Pictures paired with source code
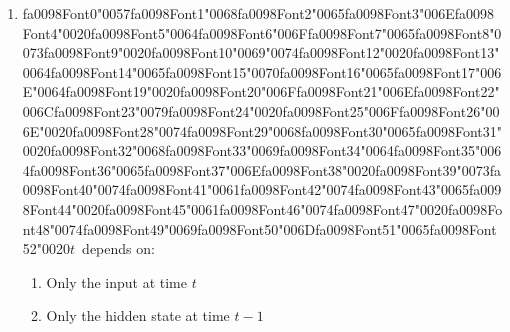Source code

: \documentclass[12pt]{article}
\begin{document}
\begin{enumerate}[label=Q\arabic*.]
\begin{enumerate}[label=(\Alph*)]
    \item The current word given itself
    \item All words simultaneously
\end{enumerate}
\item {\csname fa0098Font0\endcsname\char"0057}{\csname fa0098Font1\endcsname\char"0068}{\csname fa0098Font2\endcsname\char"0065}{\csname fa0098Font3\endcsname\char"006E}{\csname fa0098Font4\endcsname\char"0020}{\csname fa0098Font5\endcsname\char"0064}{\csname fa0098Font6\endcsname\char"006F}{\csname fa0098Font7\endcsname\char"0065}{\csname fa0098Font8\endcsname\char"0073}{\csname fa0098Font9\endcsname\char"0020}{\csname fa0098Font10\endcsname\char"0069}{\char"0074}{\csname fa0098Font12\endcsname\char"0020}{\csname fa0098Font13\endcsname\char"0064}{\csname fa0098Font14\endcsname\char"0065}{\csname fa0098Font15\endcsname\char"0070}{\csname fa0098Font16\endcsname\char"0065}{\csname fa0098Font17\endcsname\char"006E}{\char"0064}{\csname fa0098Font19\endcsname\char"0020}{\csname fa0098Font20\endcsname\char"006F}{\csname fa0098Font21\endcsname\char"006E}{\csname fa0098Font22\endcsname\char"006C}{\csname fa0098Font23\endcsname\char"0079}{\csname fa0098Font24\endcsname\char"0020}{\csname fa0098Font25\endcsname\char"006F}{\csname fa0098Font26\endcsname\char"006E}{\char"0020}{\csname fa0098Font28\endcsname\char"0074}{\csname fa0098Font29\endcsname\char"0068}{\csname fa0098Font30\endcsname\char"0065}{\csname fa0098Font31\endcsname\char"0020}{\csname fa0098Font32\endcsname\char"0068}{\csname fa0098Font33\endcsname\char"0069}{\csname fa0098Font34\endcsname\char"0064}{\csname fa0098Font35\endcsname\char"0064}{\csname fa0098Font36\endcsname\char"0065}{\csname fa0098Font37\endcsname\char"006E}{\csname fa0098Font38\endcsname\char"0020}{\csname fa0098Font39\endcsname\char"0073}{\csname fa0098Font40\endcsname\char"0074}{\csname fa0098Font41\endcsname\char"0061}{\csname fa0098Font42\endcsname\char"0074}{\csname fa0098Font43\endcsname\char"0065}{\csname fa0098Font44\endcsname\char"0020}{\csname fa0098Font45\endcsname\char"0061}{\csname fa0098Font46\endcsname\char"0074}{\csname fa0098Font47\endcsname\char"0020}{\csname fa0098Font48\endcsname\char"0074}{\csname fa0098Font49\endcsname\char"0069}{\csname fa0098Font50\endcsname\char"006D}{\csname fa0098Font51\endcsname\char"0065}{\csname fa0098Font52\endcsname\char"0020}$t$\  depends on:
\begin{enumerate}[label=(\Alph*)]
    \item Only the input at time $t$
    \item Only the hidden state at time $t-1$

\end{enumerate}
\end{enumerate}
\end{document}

--

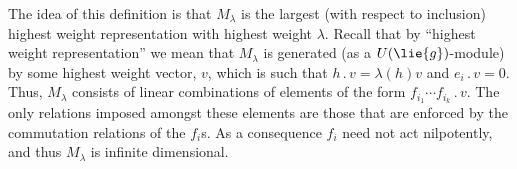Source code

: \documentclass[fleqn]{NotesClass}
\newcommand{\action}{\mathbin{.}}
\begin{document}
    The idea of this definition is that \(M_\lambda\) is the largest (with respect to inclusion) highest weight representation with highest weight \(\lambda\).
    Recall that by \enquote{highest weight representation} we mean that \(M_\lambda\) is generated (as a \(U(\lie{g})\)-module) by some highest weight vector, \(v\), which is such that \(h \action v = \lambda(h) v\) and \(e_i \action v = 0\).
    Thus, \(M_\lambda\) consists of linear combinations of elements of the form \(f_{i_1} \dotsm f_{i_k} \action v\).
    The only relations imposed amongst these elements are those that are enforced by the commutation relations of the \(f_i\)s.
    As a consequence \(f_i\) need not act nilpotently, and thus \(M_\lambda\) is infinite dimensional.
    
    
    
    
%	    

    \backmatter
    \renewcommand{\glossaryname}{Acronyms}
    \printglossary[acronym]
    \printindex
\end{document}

...

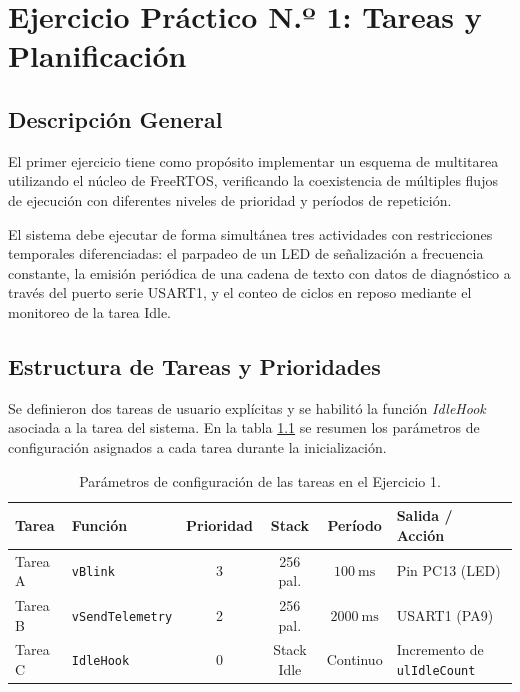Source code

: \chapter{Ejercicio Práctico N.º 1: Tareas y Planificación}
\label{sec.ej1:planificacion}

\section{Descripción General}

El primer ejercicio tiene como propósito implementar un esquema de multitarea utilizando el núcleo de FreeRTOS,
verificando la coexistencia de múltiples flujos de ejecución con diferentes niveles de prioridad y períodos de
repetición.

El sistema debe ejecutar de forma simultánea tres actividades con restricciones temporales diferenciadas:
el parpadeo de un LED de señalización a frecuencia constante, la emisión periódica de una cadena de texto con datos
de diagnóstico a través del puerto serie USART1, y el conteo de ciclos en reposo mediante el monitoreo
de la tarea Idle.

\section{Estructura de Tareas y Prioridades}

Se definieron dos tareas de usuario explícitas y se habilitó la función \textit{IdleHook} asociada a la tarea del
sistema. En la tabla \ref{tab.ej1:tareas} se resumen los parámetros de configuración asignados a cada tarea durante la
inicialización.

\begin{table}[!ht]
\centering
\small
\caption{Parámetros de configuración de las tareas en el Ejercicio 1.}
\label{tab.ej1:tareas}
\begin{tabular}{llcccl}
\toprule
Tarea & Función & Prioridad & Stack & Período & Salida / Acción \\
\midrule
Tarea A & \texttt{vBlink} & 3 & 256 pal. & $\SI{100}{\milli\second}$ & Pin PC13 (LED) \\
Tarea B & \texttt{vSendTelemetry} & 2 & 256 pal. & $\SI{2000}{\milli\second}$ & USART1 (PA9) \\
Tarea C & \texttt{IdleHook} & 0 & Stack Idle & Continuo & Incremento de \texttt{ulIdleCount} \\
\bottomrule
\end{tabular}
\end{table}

### EXERCISE DESCRIPTION
Set down again, word for word, the stretch of records from the line with "de configuración de" to the line with "USART1 (PA9) \\", both of those lines included.

### RESULT FOR THIS TASK
\caption{Parámetros de configuración de las tareas en el Ejercicio 1.}
\label{tab.ej1:tareas}
\begin{tabular}{llcccl}
\toprule
Tarea & Función & Prioridad & Stack & Período & Salida / Acción \\
\midrule
Tarea A & \texttt{vBlink} & 3 & 256 pal. & $\SI{100}{\milli\second}$ & Pin PC13 (LED) \\
Tarea B & \texttt{vSendTelemetry} & 2 & 256 pal. & $\SI{2000}{\milli\second}$ & USART1 (PA9) \\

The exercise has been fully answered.